- Activity
Only one stretch of the records below should be repeated. It starts with the line containing "bookstores get a" and goes on through the line containing "(8:15 per mile), then", exactly as written.

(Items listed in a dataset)
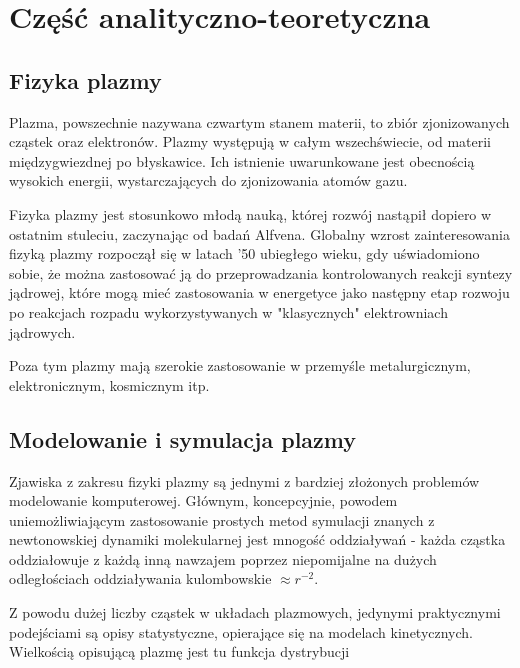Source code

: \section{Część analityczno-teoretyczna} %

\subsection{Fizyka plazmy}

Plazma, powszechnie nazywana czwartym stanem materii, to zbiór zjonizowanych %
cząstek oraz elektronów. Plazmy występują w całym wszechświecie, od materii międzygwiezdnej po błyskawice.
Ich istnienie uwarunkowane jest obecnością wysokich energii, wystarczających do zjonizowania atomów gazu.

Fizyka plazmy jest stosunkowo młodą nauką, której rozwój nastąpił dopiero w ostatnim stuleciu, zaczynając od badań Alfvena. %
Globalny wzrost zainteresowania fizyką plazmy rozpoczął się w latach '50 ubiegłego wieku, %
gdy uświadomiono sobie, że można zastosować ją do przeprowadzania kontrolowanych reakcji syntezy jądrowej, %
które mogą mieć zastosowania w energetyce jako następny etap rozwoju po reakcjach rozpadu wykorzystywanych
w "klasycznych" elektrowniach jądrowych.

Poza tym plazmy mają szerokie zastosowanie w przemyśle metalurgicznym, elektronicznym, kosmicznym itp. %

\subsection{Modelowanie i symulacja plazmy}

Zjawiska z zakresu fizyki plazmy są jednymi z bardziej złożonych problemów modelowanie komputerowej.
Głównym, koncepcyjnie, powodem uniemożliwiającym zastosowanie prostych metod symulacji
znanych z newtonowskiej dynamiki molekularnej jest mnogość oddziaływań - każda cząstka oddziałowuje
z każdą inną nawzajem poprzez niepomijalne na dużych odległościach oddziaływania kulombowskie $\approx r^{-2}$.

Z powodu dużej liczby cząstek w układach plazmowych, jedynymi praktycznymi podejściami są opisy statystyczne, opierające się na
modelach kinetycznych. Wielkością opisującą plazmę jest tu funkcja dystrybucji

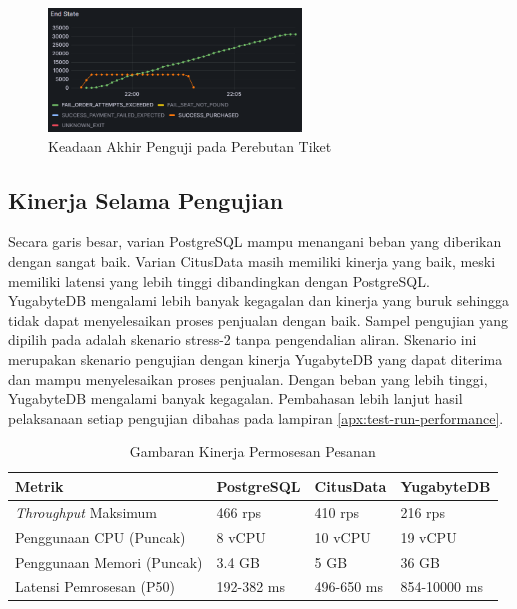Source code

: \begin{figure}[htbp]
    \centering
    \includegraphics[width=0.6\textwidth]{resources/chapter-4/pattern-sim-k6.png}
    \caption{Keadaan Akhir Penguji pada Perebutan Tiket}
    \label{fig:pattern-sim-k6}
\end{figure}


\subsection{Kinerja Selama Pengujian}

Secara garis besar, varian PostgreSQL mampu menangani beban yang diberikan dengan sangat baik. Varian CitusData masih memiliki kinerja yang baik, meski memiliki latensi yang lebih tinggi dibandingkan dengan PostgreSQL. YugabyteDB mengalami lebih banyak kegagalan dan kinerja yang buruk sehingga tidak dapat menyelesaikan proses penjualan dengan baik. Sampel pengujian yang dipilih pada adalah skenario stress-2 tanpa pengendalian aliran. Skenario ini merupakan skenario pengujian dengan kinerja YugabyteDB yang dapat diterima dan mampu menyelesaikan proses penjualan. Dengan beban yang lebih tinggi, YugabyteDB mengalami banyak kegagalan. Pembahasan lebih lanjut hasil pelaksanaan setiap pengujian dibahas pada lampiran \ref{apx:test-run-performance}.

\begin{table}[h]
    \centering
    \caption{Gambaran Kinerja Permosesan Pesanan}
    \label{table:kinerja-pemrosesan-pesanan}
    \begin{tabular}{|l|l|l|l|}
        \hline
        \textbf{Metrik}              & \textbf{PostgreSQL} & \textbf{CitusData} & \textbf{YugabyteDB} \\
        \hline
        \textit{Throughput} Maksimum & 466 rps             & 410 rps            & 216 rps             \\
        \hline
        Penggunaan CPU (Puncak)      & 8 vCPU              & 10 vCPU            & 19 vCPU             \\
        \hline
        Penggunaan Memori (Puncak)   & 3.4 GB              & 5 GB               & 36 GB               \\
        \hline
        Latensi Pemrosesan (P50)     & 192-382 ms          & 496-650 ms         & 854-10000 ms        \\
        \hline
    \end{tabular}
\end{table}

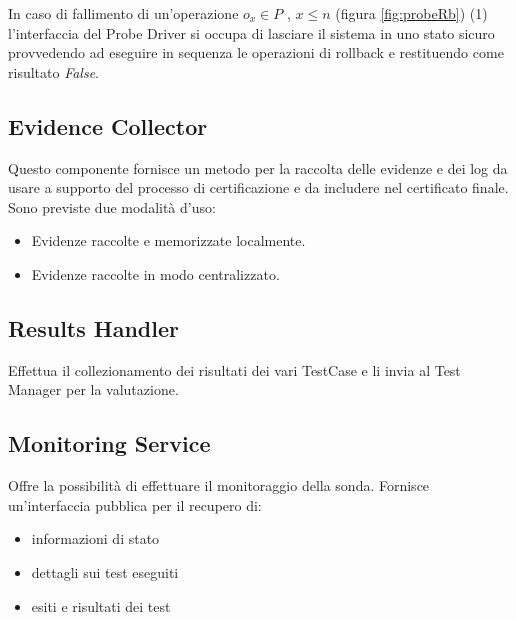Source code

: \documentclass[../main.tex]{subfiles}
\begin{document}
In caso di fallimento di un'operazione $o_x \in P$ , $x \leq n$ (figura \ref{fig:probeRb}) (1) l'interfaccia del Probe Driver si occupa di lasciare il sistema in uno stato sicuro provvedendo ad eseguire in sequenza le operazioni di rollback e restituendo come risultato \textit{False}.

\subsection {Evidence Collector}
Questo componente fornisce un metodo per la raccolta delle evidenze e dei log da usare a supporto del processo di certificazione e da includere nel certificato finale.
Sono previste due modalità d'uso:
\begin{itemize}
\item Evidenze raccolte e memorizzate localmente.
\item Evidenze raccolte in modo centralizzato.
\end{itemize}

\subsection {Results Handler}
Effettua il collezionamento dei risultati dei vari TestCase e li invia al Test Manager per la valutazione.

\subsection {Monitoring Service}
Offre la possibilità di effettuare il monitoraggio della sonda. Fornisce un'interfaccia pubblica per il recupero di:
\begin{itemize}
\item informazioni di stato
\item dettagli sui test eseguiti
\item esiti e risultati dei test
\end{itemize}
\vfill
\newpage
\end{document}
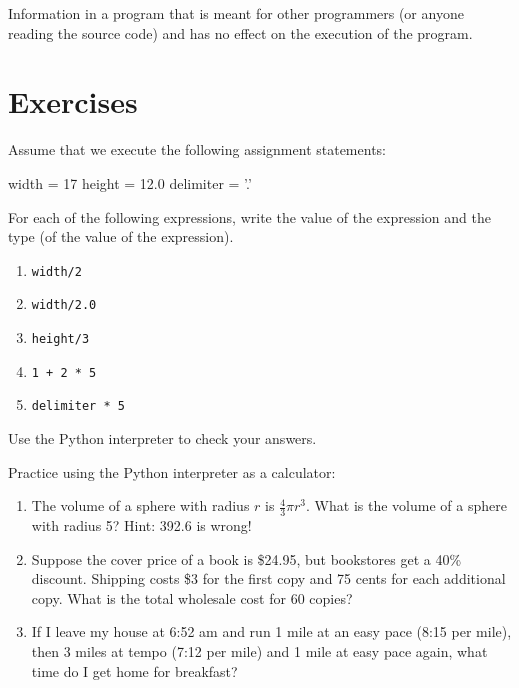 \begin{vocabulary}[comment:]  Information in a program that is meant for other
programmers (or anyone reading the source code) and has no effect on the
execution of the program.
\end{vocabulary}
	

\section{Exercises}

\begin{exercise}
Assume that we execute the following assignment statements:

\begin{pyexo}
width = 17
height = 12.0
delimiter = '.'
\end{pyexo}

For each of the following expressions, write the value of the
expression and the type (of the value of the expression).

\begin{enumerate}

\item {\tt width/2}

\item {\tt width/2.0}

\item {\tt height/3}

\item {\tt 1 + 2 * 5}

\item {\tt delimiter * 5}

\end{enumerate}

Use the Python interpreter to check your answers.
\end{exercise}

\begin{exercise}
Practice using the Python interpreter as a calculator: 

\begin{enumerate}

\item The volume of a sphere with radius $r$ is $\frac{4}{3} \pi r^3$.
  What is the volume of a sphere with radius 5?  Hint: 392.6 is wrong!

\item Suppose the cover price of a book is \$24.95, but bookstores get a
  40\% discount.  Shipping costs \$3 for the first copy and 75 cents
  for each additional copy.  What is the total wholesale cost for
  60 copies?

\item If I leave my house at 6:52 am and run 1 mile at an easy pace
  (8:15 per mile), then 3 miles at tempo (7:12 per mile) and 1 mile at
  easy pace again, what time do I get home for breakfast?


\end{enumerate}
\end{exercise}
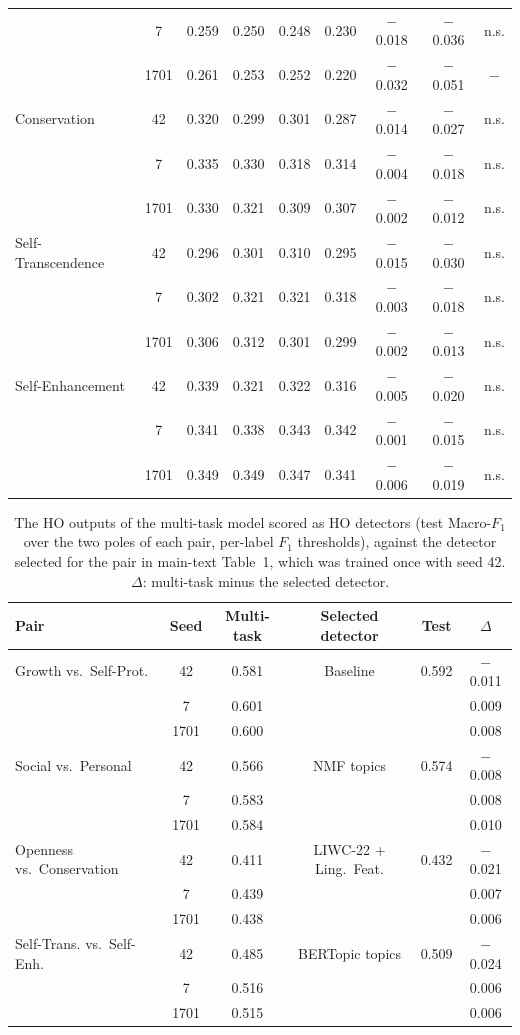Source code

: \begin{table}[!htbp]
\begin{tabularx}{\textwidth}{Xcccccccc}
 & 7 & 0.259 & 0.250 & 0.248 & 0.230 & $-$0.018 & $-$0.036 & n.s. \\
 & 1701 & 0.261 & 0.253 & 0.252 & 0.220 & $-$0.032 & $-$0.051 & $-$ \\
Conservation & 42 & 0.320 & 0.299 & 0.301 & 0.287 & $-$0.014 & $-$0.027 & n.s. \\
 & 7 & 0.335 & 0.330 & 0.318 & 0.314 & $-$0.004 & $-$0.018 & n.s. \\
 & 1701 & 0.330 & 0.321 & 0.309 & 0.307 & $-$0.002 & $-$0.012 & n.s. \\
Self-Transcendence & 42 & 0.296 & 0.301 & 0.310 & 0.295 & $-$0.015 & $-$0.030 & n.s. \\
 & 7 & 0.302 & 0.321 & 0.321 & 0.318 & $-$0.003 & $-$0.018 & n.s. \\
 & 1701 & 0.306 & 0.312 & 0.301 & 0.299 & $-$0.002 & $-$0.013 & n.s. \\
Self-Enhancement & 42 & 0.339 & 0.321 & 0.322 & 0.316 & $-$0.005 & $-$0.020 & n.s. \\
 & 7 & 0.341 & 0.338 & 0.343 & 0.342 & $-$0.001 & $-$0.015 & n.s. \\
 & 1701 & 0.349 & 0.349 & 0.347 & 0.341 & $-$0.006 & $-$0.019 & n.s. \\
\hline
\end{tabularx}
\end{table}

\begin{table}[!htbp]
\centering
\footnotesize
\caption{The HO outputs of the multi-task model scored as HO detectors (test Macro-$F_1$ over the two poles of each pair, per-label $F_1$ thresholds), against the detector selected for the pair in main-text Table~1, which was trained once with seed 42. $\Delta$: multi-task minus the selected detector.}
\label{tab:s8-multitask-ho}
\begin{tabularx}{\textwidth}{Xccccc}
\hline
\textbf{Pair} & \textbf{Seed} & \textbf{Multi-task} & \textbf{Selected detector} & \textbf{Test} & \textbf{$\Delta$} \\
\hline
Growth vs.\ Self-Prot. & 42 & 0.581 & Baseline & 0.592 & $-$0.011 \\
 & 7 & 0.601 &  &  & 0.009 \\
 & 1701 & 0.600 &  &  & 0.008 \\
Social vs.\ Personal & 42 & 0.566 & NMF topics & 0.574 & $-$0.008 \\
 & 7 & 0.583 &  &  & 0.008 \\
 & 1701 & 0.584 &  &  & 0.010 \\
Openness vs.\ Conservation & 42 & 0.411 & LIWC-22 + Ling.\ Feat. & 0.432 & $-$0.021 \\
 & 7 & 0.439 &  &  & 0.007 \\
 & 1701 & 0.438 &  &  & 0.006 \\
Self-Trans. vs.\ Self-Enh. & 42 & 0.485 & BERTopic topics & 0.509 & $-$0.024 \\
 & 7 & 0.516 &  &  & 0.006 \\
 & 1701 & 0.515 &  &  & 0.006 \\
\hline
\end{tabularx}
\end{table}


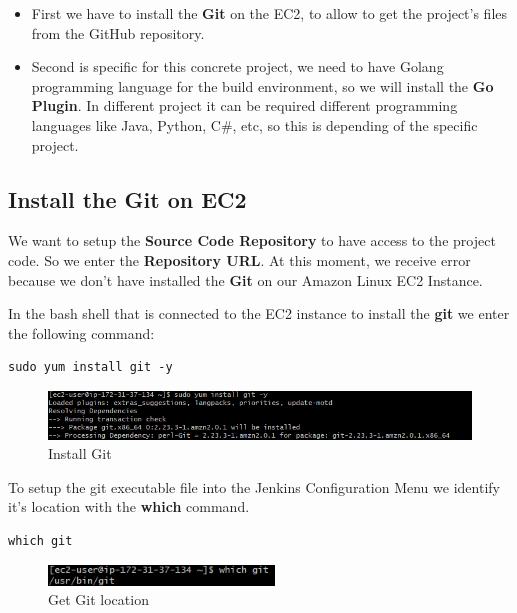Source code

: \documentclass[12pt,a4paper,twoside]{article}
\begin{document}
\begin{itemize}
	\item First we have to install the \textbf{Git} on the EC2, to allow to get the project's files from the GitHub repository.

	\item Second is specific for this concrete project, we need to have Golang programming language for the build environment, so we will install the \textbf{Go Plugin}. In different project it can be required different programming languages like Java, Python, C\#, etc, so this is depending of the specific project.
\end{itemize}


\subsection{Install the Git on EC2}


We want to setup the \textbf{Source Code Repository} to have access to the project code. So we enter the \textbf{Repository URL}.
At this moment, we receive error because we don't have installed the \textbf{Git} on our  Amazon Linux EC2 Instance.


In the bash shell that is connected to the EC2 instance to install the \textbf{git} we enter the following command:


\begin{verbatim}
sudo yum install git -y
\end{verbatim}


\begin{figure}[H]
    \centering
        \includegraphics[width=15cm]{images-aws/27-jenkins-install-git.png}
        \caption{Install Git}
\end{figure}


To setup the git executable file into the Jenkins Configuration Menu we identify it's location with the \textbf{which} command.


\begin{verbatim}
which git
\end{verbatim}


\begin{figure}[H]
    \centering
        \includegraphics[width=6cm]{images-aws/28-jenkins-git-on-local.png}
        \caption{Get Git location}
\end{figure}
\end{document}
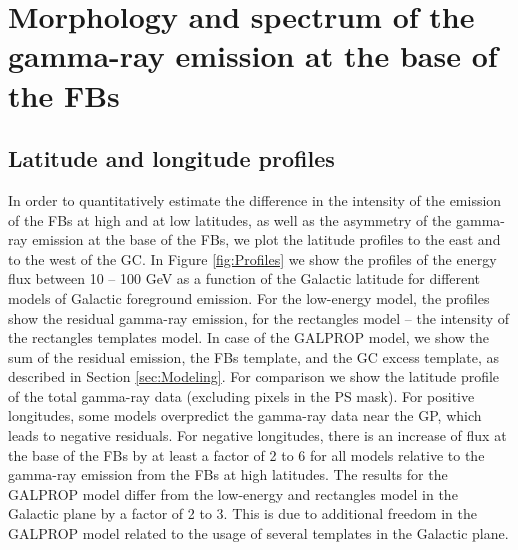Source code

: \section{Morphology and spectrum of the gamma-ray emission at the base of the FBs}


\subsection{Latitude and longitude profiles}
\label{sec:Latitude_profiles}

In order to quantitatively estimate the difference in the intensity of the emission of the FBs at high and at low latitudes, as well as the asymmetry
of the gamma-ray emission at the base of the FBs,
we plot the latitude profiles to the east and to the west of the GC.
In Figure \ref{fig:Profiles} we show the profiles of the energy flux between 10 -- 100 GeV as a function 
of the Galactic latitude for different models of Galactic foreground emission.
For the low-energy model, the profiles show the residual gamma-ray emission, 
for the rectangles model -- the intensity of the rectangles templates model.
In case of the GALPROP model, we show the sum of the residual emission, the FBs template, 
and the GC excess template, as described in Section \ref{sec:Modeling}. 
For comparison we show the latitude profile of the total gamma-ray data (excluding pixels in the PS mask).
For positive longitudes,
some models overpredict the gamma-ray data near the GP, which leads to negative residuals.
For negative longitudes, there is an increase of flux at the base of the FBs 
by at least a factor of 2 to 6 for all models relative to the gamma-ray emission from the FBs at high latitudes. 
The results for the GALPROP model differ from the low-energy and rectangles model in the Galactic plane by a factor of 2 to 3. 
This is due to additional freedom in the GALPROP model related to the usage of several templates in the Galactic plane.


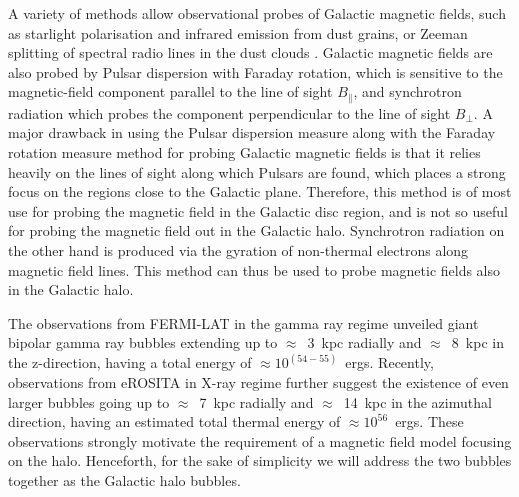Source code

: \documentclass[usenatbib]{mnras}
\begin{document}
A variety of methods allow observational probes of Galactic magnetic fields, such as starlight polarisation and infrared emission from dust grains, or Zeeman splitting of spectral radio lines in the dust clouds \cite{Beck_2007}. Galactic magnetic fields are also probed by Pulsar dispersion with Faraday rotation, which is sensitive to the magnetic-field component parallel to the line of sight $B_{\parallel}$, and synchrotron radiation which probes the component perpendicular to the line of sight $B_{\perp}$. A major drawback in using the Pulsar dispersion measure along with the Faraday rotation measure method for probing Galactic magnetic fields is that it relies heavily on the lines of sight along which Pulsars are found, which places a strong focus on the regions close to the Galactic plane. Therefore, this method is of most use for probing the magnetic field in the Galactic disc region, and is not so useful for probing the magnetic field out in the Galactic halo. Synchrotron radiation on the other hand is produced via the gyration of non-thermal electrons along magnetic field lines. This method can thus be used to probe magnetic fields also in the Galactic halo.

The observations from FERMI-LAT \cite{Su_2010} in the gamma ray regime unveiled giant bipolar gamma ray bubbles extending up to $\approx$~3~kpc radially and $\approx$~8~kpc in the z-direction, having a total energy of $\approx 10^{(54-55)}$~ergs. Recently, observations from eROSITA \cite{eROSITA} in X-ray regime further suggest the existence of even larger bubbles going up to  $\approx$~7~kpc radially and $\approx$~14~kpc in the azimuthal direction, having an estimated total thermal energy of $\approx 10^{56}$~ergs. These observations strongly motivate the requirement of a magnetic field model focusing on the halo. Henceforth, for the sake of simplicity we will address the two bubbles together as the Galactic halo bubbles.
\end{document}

- Expected output
\item Suppose the cover price of a book is \$24.95, but bookstores get a
  40\% discount.  Shipping costs \$3 for the first copy and 75 cents
  for each additional copy.  What is the total wholesale cost for
  60 copies?

\item If I leave my house at 6:52 am and run 1 mile at an easy pace
  (8:15 per mile), then 3 miles at tempo (7:12 per mile) and 1 mile at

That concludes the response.